I made a loop, hooked the door, and snapped it off the hinges.
God I’m good, you can’t deny the fact that I’m a ninja.
I let the people free, now we can overrun the demon
We tied him up, escaped the shop, and overcome the heathen.


“...I know the tale was a long one; did I bore you with the caper?
It’s really true, in 79’ the story was in the paper.
It’s time son, to rest. Close your eyes and you sleep.
Say a prayer to forgive me, I’ve done my time and I’m free...”

Flow
03-12-2013, 11:36 AM
Sure I read this before on rapmusic boards or something...

Lars
03-12-2013, 11:45 AM
Yeah, I remember voting on it, it was against J Keeps over there.

Good lord that was forever ago.

Nice piece.

Dove Dozer
03-12-2013, 11:47 AM
yeah Im new here and do not know a soul here. Most likely because you all use different names. Im trying to establish myself as a stronger writer so Im here for the league. thanks for checkin me out fellas, who ever you are lol

Lars
03-13-2013, 08:46 AM
- Baron

Darth Yoda
03-16-2013, 01:11 PM
It's progressive.

Dove Dozer
04-10-2013, 03:24 PM
Thx yoda

Zen
04-23-2013, 12:46 PM
Nauseous, ready to vomit; It’s nothing to what I’m feeling
As I look up to find… That puppets are on the ceiling.
It’s crazy; this place is laden with secrets as well
A cellar door that opens up and lets me peek into hell
I see the man, as he flips the sign that says, “We’re closed”
You think I was shocked before? This time my head is froze
As I run toward the hidden door, I begin; I’m spittin bile,
I look back at the owner and he grins a wicked smile
^^Favorite section of this.

You have a nack for creating pretty vivid imagery in your pieces. Nice storyteller as well I'd say you're similar to Witty in terms of your style. All in all this piece gave an eerie feeling and tone throughout lol. Your wording you use is simple but it compliments you well. It sorta paints the picture better I feel. You use basic wording and scheme but end up creating a nice story and imagery so who gives a fuck about scheme!? Haha but forreal this is a nice piece NG. Keep it up.

Dove Dozer
04-23-2013, 06:09 PM
Thanks Buddha, This is how my stories usually go.
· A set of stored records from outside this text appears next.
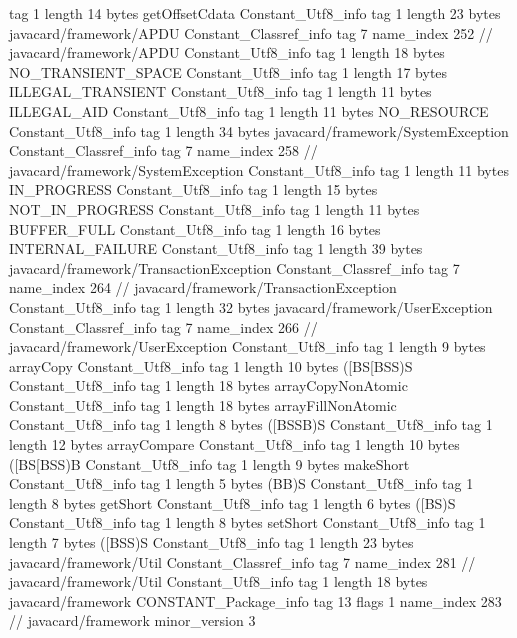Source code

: {{{			tag	1
			length	14
			bytes	getOffsetCdata
		}
		Constant_Utf8_info {
			tag	1
			length	23
			bytes	javacard/framework/APDU
		}
		Constant_Classref_info {
			tag	7
			name_index	252		// javacard/framework/APDU
		}
		Constant_Utf8_info {
			tag	1
			length	18
			bytes	NO_TRANSIENT_SPACE
		}
		Constant_Utf8_info {
			tag	1
			length	17
			bytes	ILLEGAL_TRANSIENT
		}
		Constant_Utf8_info {
			tag	1
			length	11
			bytes	ILLEGAL_AID
		}
		Constant_Utf8_info {
			tag	1
			length	11
			bytes	NO_RESOURCE
		}
		Constant_Utf8_info {
			tag	1
			length	34
			bytes	javacard/framework/SystemException
		}
		Constant_Classref_info {
			tag	7
			name_index	258		// javacard/framework/SystemException
		}
		Constant_Utf8_info {
			tag	1
			length	11
			bytes	IN_PROGRESS
		}
		Constant_Utf8_info {
			tag	1
			length	15
			bytes	NOT_IN_PROGRESS
		}
		Constant_Utf8_info {
			tag	1
			length	11
			bytes	BUFFER_FULL
		}
		Constant_Utf8_info {
			tag	1
			length	16
			bytes	INTERNAL_FAILURE
		}
		Constant_Utf8_info {
			tag	1
			length	39
			bytes	javacard/framework/TransactionException
		}
		Constant_Classref_info {
			tag	7
			name_index	264		// javacard/framework/TransactionException
		}
		Constant_Utf8_info {
			tag	1
			length	32
			bytes	javacard/framework/UserException
		}
		Constant_Classref_info {
			tag	7
			name_index	266		// javacard/framework/UserException
		}
		Constant_Utf8_info {
			tag	1
			length	9
			bytes	arrayCopy
		}
		Constant_Utf8_info {
			tag	1
			length	10
			bytes	([BS[BSS)S
		}
		Constant_Utf8_info {
			tag	1
			length	18
			bytes	arrayCopyNonAtomic
		}
		Constant_Utf8_info {
			tag	1
			length	18
			bytes	arrayFillNonAtomic
		}
		Constant_Utf8_info {
			tag	1
			length	8
			bytes	([BSSB)S
		}
		Constant_Utf8_info {
			tag	1
			length	12
			bytes	arrayCompare
		}
		Constant_Utf8_info {
			tag	1
			length	10
			bytes	([BS[BSS)B
		}
		Constant_Utf8_info {
			tag	1
			length	9
			bytes	makeShort
		}
		Constant_Utf8_info {
			tag	1
			length	5
			bytes	(BB)S
		}
		Constant_Utf8_info {
			tag	1
			length	8
			bytes	getShort
		}
		Constant_Utf8_info {
			tag	1
			length	6
			bytes	([BS)S
		}
		Constant_Utf8_info {
			tag	1
			length	8
			bytes	setShort
		}
		Constant_Utf8_info {
			tag	1
			length	7
			bytes	([BSS)S
		}
		Constant_Utf8_info {
			tag	1
			length	23
			bytes	javacard/framework/Util
		}
		Constant_Classref_info {
			tag	7
			name_index	281		// javacard/framework/Util
		}
		Constant_Utf8_info {
			tag	1
			length	18
			bytes	javacard/framework
		}
		CONSTANT_Package_info {
			tag	13
			flags	1
			name_index	283		// javacard/framework
			minor_version	3
}}}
I've been slacking in the league. next week will be on par with this type of shit. so lord help whoever I go up against.

Mr. J
04-24-2013, 09:25 PM
This was a nice piece, vivid on the storytelling I enjoy the vibe
you draw it out nicely and have a nice use of wordage
I feel that with a little more time...it would be more cohesive
it's dope all around...I just felt like some parts weren't needed
like it was filler...either way nice drop breh

Down the stairs in a panic, I don’t even stop to look.
I ran past a butcher’s locker and the meat is on a hook.
There’s nothing but fear here, even the rats didn’t move.
I sped around a corner, before the last hidden room.
^^^^^^^^

I just wanted to point out something like that
it doesnt really make sense to have something like that...
well the way you started the verse...I didn't like it...
it felt kind of weird to me, other then that...the piece was dope
but sudden drops in inspiration like that kind of chip away at a nicely written story
nice drop though

Fig
04-29-2013, 10:22 PM
This was real nice storytelling. The imagery just flows in. The ending felt a little anticlimactic though, maybe it's just me, I dont enjoy happy endings in stories lol, and I felt like a murderous ending wouldve fit this piece much more.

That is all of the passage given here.